LC:  G’Day Ms. Dietitian.

DD:  Hello, Mr. Corbin.  How can I help you?

LC:   Well, I feel like I need to change up my diet a bit, and I’d like some help from a wise, caring, trained professional who will treat me like an individual and not like an aggregated average of a dataset.

DD:  (Laughs demurely.) Well, of course.  As a trained professional, it’s my job to use my clinical judgment to help patients find out what works best for them.

LC:  Beauty!  So, I was diagnosed with pre-diabetes about 10 year ago.

DD:  Really?  Looking at your lab report, your blood sugar and HgA1c levels look perfectly normal.  Tell me about the medications that you are using.

LC:  Well, I’m not actually on any medications.  When I got my diagnosis yonks ago, I borrowed my cousin’s glucometer and figured out which foods were making my blood sugar go up.  I really limit those in my diet now, and my blood sugar seems to be well under control. But I’m getting a little tired of eggs and sausage for brekky every morning.

DD:  Eggs and sausage?  Is that it?

LC:  And some sautéed spinach or sliced tomatoes, most days.  But I’m hoping you can help me with some other brekky ideas.

DD:  Wait now.  There’s simply too much fat in the eggs and sausage, and there’s really not enough carbohydrate–you know, sugars and starches–in that meal–or in your diet in general it seems.  You’ll need to add some fruit and a couple of servings of whole wheat bread or cereal to your breakfast and …

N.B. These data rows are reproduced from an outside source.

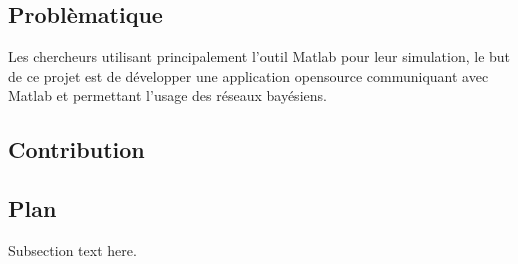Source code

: \documentclass[conference]{IEEEtran}
\begin{document}
\subsection{Problèmatique}
Les chercheurs utilisant principalement l'outil Matlab pour leur simulation, le but de ce projet est de développer une application opensource communiquant avec Matlab et permettant l'usage des réseaux bayésiens.
\subsection{Contribution}


\subsection{Plan}
Subsection text here.




%
%

\end{document}

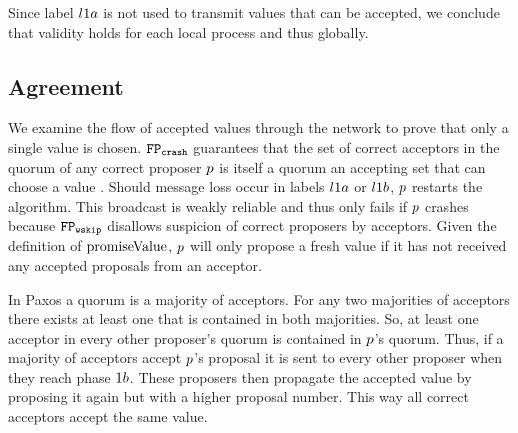 Since label $l1a$ is not used to transmit values that can be accepted, we conclude that validity holds for each local process and thus globally.

\subsection{Agreement}
We examine the flow of accepted values through the network to prove that only a single value is chosen.
$\mathtt{FP_{crash}}$ guarantees that the set of correct acceptors in the quorum of any correct proposer $p$ is itself a quorum \ie an accepting set that can choose a value \cite{Lamport06}.
Should message loss occur in labels $l1a$ or $l1b$, $p$ restarts the algorithm.
This broadcast is weakly reliable and thus only fails if $p$ crashes because $\mathtt{FP_{wskip}}$ disallows suspicion of correct proposers by acceptors.
Given the definition of $\operatorname{promiseValue}$, $p$ will only propose a fresh value if it has not received any accepted proposals from an acceptor.

In Paxos a quorum is a majority of acceptors.
For any two majorities of acceptors there exists at least one that is contained in both majorities.
So, at least one acceptor in every other proposer's quorum is contained in $p$'s quorum.
Thus, if a majority of acceptors accept $p$'s proposal it is sent to every other proposer when they reach phase $1b$.
These proposers then propagate the accepted value by proposing it again but with a higher proposal number.
This way all correct acceptors accept the same value.

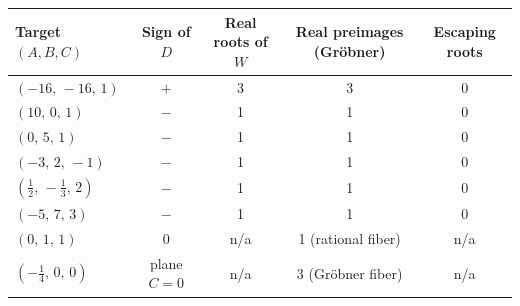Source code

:\begin{tabular}{lcccc}
\toprule
Target $(A,B,C)$ & Sign of $D$ & Real roots of $W$ & Real preimages (Gr\"obner) & Escaping roots \\
\midrule
$(-16,\,-16,\,1)$ & $+$ & 3 & 3 & 0 \\
$(10,\,0,\,1)$ & $-$ & 1 & 1 & 0 \\
$(0,\,5,\,1)$ & $-$ & 1 & 1 & 0 \\
$(-3,\,2,\,-1)$ & $-$ & 1 & 1 & 0 \\
$(\tfrac{1}{2},\,-\tfrac{1}{3},\,2)$ & $-$ & 1 & 1 & 0 \\
$(-5,\,7,\,3)$ & $-$ & 1 & 1 & 0 \\
\midrule
$(0,\,1,\,1)$ & $0$ & n/a & 1 (rational fiber) & n/a \\
$(-\tfrac14,\,0,\,0)$ & plane $C=0$ & n/a & 3 (Gr\"obner fiber) & n/a \\
\bottomrule
\end{tabular}

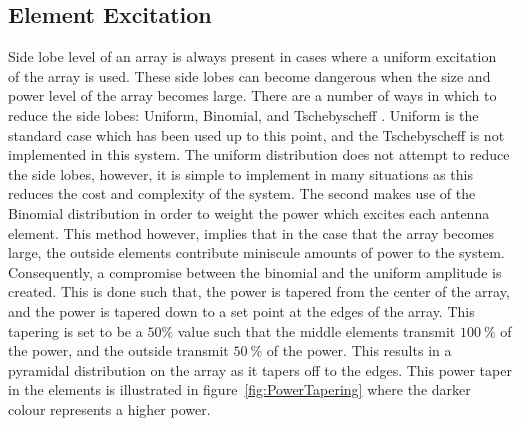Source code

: \documentclass[11pt]{witseiepaper}
\begin{document}
\subsection{Element Excitation} \label{sec:ElementExcitation}
Side lobe level of an array is always present in cases where a uniform excitation of the array is used. These side lobes can become dangerous when the size and power level of the array becomes large.
There are a number of ways in which to reduce the side lobes: Uniform, Binomial, and Tschebyscheff \cite[p.~324-325]{Balanis}. Uniform is the standard case which has been used up to this point, and the Tschebyscheff is not implemented in this system. The uniform distribution does not attempt to reduce the side lobes, however, it is simple to implement in many situations as this reduces the cost and complexity of the system.
The second makes use of the Binomial distribution in order to weight the power which excites each antenna element.
This method however, implies that in the case that the array becomes large, the outside elements contribute miniscule amounts of power to the system.
Consequently, a compromise between the binomial and the uniform amplitude is created.
This is done such that, the power is tapered from the center of the array, and the power is tapered down to a set point at the edges of the array. This tapering is set to be a $50 \%$ value such that the middle elements transmit $100~\%$ of the power, and the outside transmit $50~\%$ of the power. This results in a pyramidal distribution on the array as it tapers off to the edges.
This power taper in the elements is illustrated in figure~\ref{fig:PowerTapering} where the darker colour represents a higher power.
\end{document}
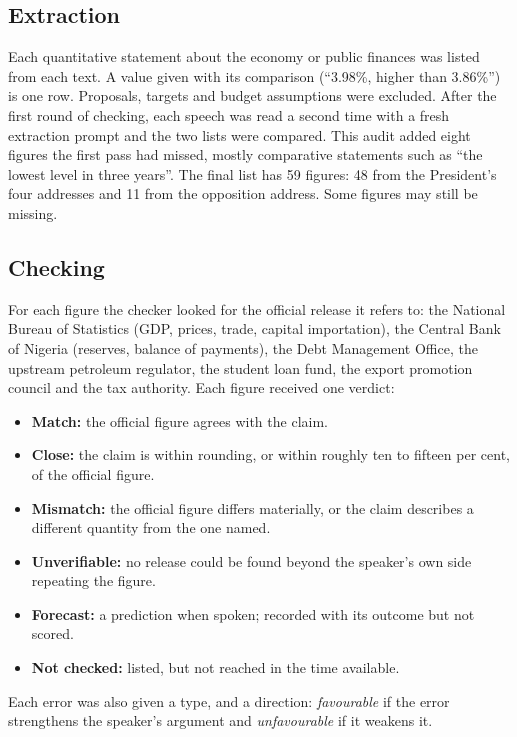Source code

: \documentclass[11pt]{article}
\begin{document}
\subsection{Extraction}

Each quantitative statement about the economy or public finances was listed from each text. A value given with its comparison (``3.98\%, higher than 3.86\%'') is one row. Proposals, targets and budget assumptions were excluded. After the first round of checking, each speech was read a second time with a fresh extraction prompt and the two lists were compared. This audit added eight figures the first pass had missed, mostly comparative statements such as ``the lowest level in three years''. The final list has 59 figures: 48 from the President's four addresses and 11 from the opposition address. Some figures may still be missing.

\subsection{Checking}

For each figure the checker looked for the official release it refers to: the National Bureau of Statistics (GDP, prices, trade, capital importation), the Central Bank of Nigeria (reserves, balance of payments), the Debt Management Office, the upstream petroleum regulator, the student loan fund, the export promotion council and the tax authority. Each figure received one verdict:

\begin{itemize}
\item \textbf{Match:} the official figure agrees with the claim.
\item \textbf{Close:} the claim is within rounding, or within roughly ten to fifteen per cent, of the official figure.
\item \textbf{Mismatch:} the official figure differs materially, or the claim describes a different quantity from the one named.
\item \textbf{Unverifiable:} no release could be found beyond the speaker's own side repeating the figure.
\item \textbf{Forecast:} a prediction when spoken; recorded with its outcome but not scored.
\item \textbf{Not checked:} listed, but not reached in the time available.
\end{itemize}

Each error was also given a type, and a direction: \emph{favourable} if the error strengthens the speaker's argument and \emph{unfavourable} if it weakens it.
\end{document}
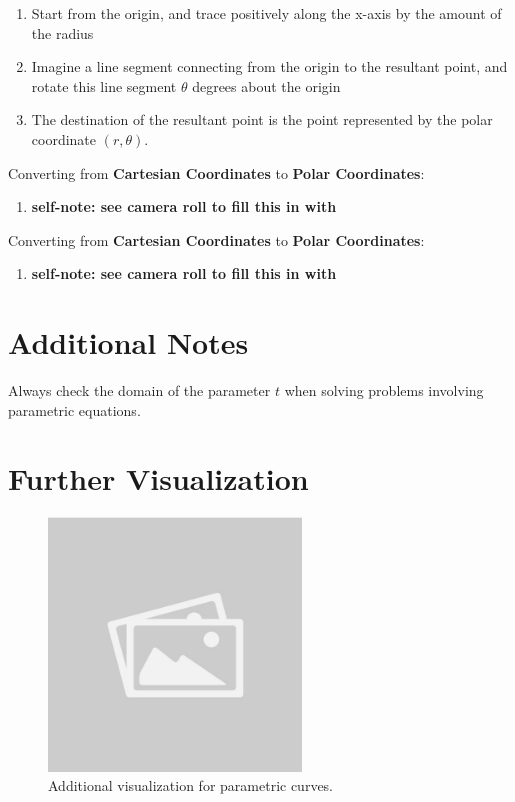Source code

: \documentclass{article}
\begin{document}
\begin{definitionbox}
    \begin{enumerate}
        \item Start from the origin, and trace positively along the x-axis by the amount of the radius
        \item Imagine a line segment connecting from the origin to the resultant point, and rotate this line segment \( \theta \) degrees about the origin
        \item The destination of the resultant point is the point represented by the polar coordinate \( (r, \theta) \).
    \end{enumerate}
    Converting from \textbf{Cartesian Coordinates} to \textbf{Polar Coordinates}:
    \begin{enumerate}
        \item \textbf{self-note: see camera roll to fill this in with}
    \end{enumerate}
    Converting from \textbf{Cartesian Coordinates} to \textbf{Polar Coordinates}:
    \begin{enumerate}
        \item \textbf{self-note: see camera roll to fill this in with}
    \end{enumerate}
\end{definitionbox}

\section*{Additional Notes}
\begin{notebox}
Always check the domain of the parameter $t$ when solving problems involving parametric equations.
\end{notebox}

\section*{Further Visualization}
\begin{figure}[H]
    \centering
    \includegraphics[width=0.6\textwidth]{sample_image2.jpg}
    \caption{Additional visualization for parametric curves.}
    \label{fig:sample_image2}
\end{figure}
\end{document}
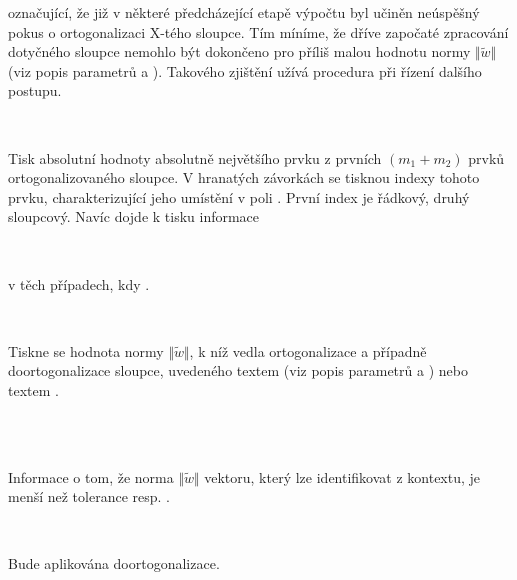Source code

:{\noindent
označující, že již v některé předcházející etapě výpočtu byl učiněn
neúspěšný pokus o ortogonalizaci X-tého sloupce. Tím míníme, že dříve
započaté zpracování dotyčného sloupce nemohlo být dokončeno pro příliš
malou hodnotu normy $\Vert\widetilde w\Vert$ (viz popis
parametrů  a ). Takového zjištění užívá procedura
při řízení dalšího postupu.

\begin{Minipage}
\\
\end{Minipage}

\noindent
Tisk absolutní hodnoty absolutně největšího prvku z prvních
$(m_1 + m_2)$ prvků ortogonalizovaného sloupce. V hranatých
závorkách se tisknou indexy tohoto prvku, charakterizující jeho
umístění v poli . První index je řádkový, druhý sloupcový.
Navíc dojde k tisku informace 

\begin{Minipage}
\\
\end{Minipage}

\noindent
v těch případech, kdy .


\begin{Minipage}
\\
\end{Minipage}
%
Tiskne se hodnota normy $\Vert\widetilde w\Vert$, k níž vedla
ortogonalizace a případně doortogonalizace sloupce, uvedeného textem
 (viz popis parametrů  a )
nebo textem .


\begin{Minipage}
\\
\\
\end{Minipage}
%
Informace o tom, že norma $\Vert\widetilde w\Vert$ vektoru,
který lze identifikovat z kontextu, je menší než tolerance
 resp. .


\begin{Minipage}
\\
\end{Minipage}
%
Bude aplikována doortogonalizace.


}
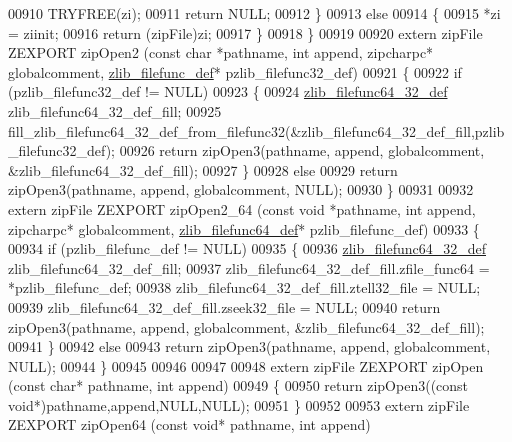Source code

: \begin{DoxyCode}
00910         TRYFREE(zi);
00911         \textcolor{keywordflow}{return} NULL;
00912     \}
00913     \textcolor{keywordflow}{else}
00914     \{
00915         *zi = ziinit;
00916         \textcolor{keywordflow}{return} (zipFile)zi;
00917     \}
00918 \}
00919 
00920 \textcolor{keyword}{extern} zipFile ZEXPORT zipOpen2 (\textcolor{keyword}{const} \textcolor{keywordtype}{char} *pathname, \textcolor{keywordtype}{int} append, zipcharpc* globalcomment, 
      \hyperlink{structzlib__filefunc__def__s}{zlib\_filefunc\_def}* pzlib\_filefunc32\_def)
00921 \{
00922     \textcolor{keywordflow}{if} (pzlib\_filefunc32\_def != NULL)
00923     \{
00924         \hyperlink{structzlib__filefunc64__32__def__s}{zlib\_filefunc64\_32\_def} zlib\_filefunc64\_32\_def\_fill;
00925         fill\_zlib\_filefunc64\_32\_def\_from\_filefunc32(&zlib\_filefunc64\_32\_def\_fill,pzlib\_filefunc32\_def);
00926         \textcolor{keywordflow}{return} zipOpen3(pathname, append, globalcomment, &zlib\_filefunc64\_32\_def\_fill);
00927     \}
00928     \textcolor{keywordflow}{else}
00929         \textcolor{keywordflow}{return} zipOpen3(pathname, append, globalcomment, NULL);
00930 \}
00931 
00932 \textcolor{keyword}{extern} zipFile ZEXPORT zipOpen2\_64 (\textcolor{keyword}{const} \textcolor{keywordtype}{void} *pathname, \textcolor{keywordtype}{int} append, zipcharpc* globalcomment, 
      \hyperlink{structzlib__filefunc64__def__s}{zlib\_filefunc64\_def}* pzlib\_filefunc\_def)
00933 \{
00934     \textcolor{keywordflow}{if} (pzlib\_filefunc\_def != NULL)
00935     \{
00936         \hyperlink{structzlib__filefunc64__32__def__s}{zlib\_filefunc64\_32\_def} zlib\_filefunc64\_32\_def\_fill;
00937         zlib\_filefunc64\_32\_def\_fill.zfile\_func64 = *pzlib\_filefunc\_def;
00938         zlib\_filefunc64\_32\_def\_fill.ztell32\_file = NULL;
00939         zlib\_filefunc64\_32\_def\_fill.zseek32\_file = NULL;
00940         \textcolor{keywordflow}{return} zipOpen3(pathname, append, globalcomment, &zlib\_filefunc64\_32\_def\_fill);
00941     \}
00942     \textcolor{keywordflow}{else}
00943         \textcolor{keywordflow}{return} zipOpen3(pathname, append, globalcomment, NULL);
00944 \}
00945 
00946 
00947 
00948 \textcolor{keyword}{extern} zipFile ZEXPORT zipOpen (\textcolor{keyword}{const} \textcolor{keywordtype}{char}* pathname, \textcolor{keywordtype}{int} append)
00949 \{
00950     \textcolor{keywordflow}{return} zipOpen3((\textcolor{keyword}{const} \textcolor{keywordtype}{void}*)pathname,append,NULL,NULL);
00951 \}
00952 
00953 \textcolor{keyword}{extern} zipFile ZEXPORT zipOpen64 (\textcolor{keyword}{const} \textcolor{keywordtype}{void}* pathname, \textcolor{keywordtype}{int} append)

\end{DoxyCode}
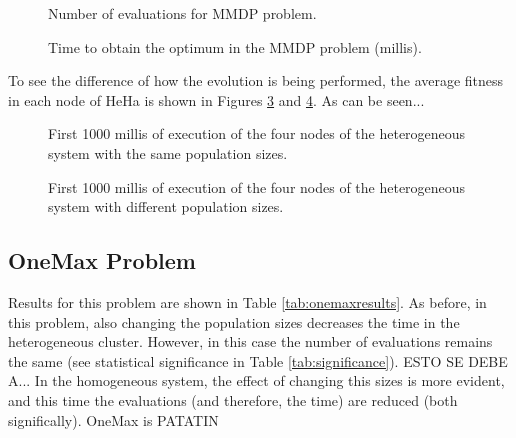 \documentclass{sig-alternate}
\begin{document}



\begin{figure}
\centering
{}
\caption{Number of evaluations for MMDP problem.}
\label{fig:evalsMMDP}
\end{figure}

\begin{figure}
\centering
{}
\caption{Time to obtain the optimum in the MMDP problem (millis).}
\label{fig:timeMMDP}
\end{figure}

To see the difference of how the evolution is being performed, the average fitness in each node of HeHa is shown in Figures \ref{fig:hosiheha} and \ref{fig:hesiheha}. As can be seen...

\begin{figure}
\centering
{}
\caption{First 1000 millis of execution of the four nodes of the heterogeneous system with the same population sizes.}
\label{fig:hosiheha}
\end{figure}

\begin{figure}
\centering
{}
\caption{First 1000 millis of execution of the four nodes of the heterogeneous system with different population sizes.}
\label{fig:hesiheha}
\end{figure}

\subsection{OneMax Problem}

Results for this problem are shown in Table \ref{tab:onemaxresults}. As before, in this problem, also changing the population sizes decreases the time in the heterogeneous cluster. However, in this case the number of evaluations remains the same (see statistical significance in Table \ref{tab:significance}). ESTO SE DEBE A... In the homogeneous system, the effect of changing this sizes is more evident, and this time the evaluations (and therefore, the time) are reduced (both significally). OneMax is PATATIN
\end{document}
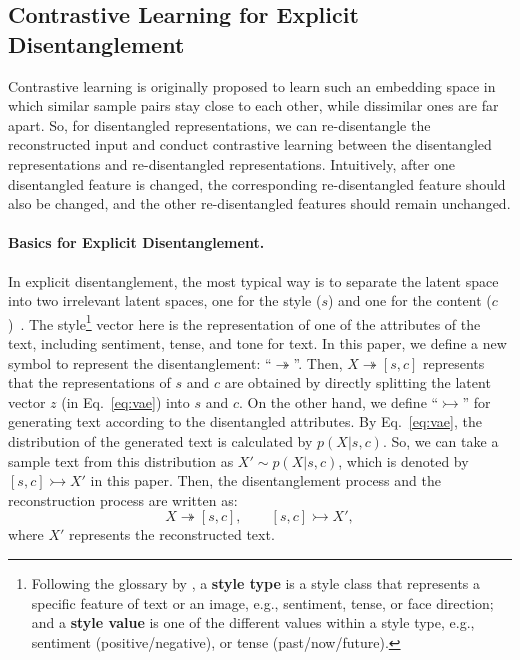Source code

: \documentclass[11pt,a4paper]{article}
\renewcommand{\cite}{\citep}
\begin{document}
\subsection{Contrastive Learning for Explicit Disentanglement}

Contrastive learning is originally proposed to learn such an embedding space in which similar sample pairs stay close to each other, while dissimilar ones are far apart. So, for disentangled representations, we can re-disentangle the reconstructed input and conduct contrastive learning between the disentangled representations and re-disentangled representations. Intuitively, after one disentangled feature is changed, the corresponding re-disentangled feature should also be changed, and the other re-disentangled features should remain unchanged. 


\paragraph{Basics for Explicit Disentanglement.}
In explicit disentanglement, the most typical way is to separate the latent space into two irrelevant latent spaces, one for the style ($s$) and one for the content ($c$)~\cite{john-etal-2019-disentangled,sha2021multi}. 
The style\footnote{Following the glossary by , a \textbf{style type} is a style class that represents a
specific feature of text or an image, e.g., sentiment, tense, or
face direction; and a \textbf{style value} is one of the different values within a style type, e.g., sentiment (positive/negative), or
tense (past/now/future). }  vector here is the representation of one of the attributes of the text, including  sentiment, tense, and tone for text. In this paper, we define a new symbol to represent the disentanglement: ``$\twoheadrightarrow$''. Then, $X\twoheadrightarrow [s, c]$ represents that the representations of $s$ and $c$ are obtained by directly splitting the latent vector $z$ (in Eq.~\eqref{eq:vae}) into $s$ and $c$. On the other hand, we  define ``$\rightarrowtail$'' for generating text according to the disentangled attributes. 
By Eq.~\eqref{eq:vae}, the distribution of the generated text is calculated by $p(X|s,c)$. So, we can take a sample text from this distribution as  $X' \sim p(X|s,c)$, which is denoted by $[s, c]\rightarrowtail X'$ in this paper.
Then, the disentanglement process and the reconstruction process are written  as:
\begin{equation}\label{eq:recon_ori}
    X \twoheadrightarrow [s, c], \qquad [s, c]\rightarrowtail X',
\end{equation}
where $X'$ represents the reconstructed text.
\end{document}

LC:  But tomatoes are technically a fruit …

DD:  But they are a “low carbohydrate” fruit and so they don’t count.

LC:  … and I don’t eat bread or cereal–not even whole wheat.  Those were the things that made my blood sugar go up!

DD:  Of course. We need your blood sugar to go up.  You do know that your brain won’t work without glucose from healthy, whole grains, right?

LC:  My brain seems to be working fine.  I finished “The Age” crossword puzzle while I was in the waiting room!

DD:  Well, it’s quite clear to me that your brain must not be working properly–you’ve put yourself in grave danger.  You need AT LEAST 3 servings of carbohydrate per meal, and not just at breakfast I might add, in order for your body to function properly.

WTF

LC:  Three servings per meal!  Crikey! That will make my blood sugars go up for sure!

DD:  Well, yes.  As I said, your blood sugars need to go up.  You see, Mr. LC. , in your addled state, you’ve failed to understand that diabetes is a PROGRESSIVE disease.  And your diabetes hasn’t progressed at all.  In fact, it seems to be quite stalled.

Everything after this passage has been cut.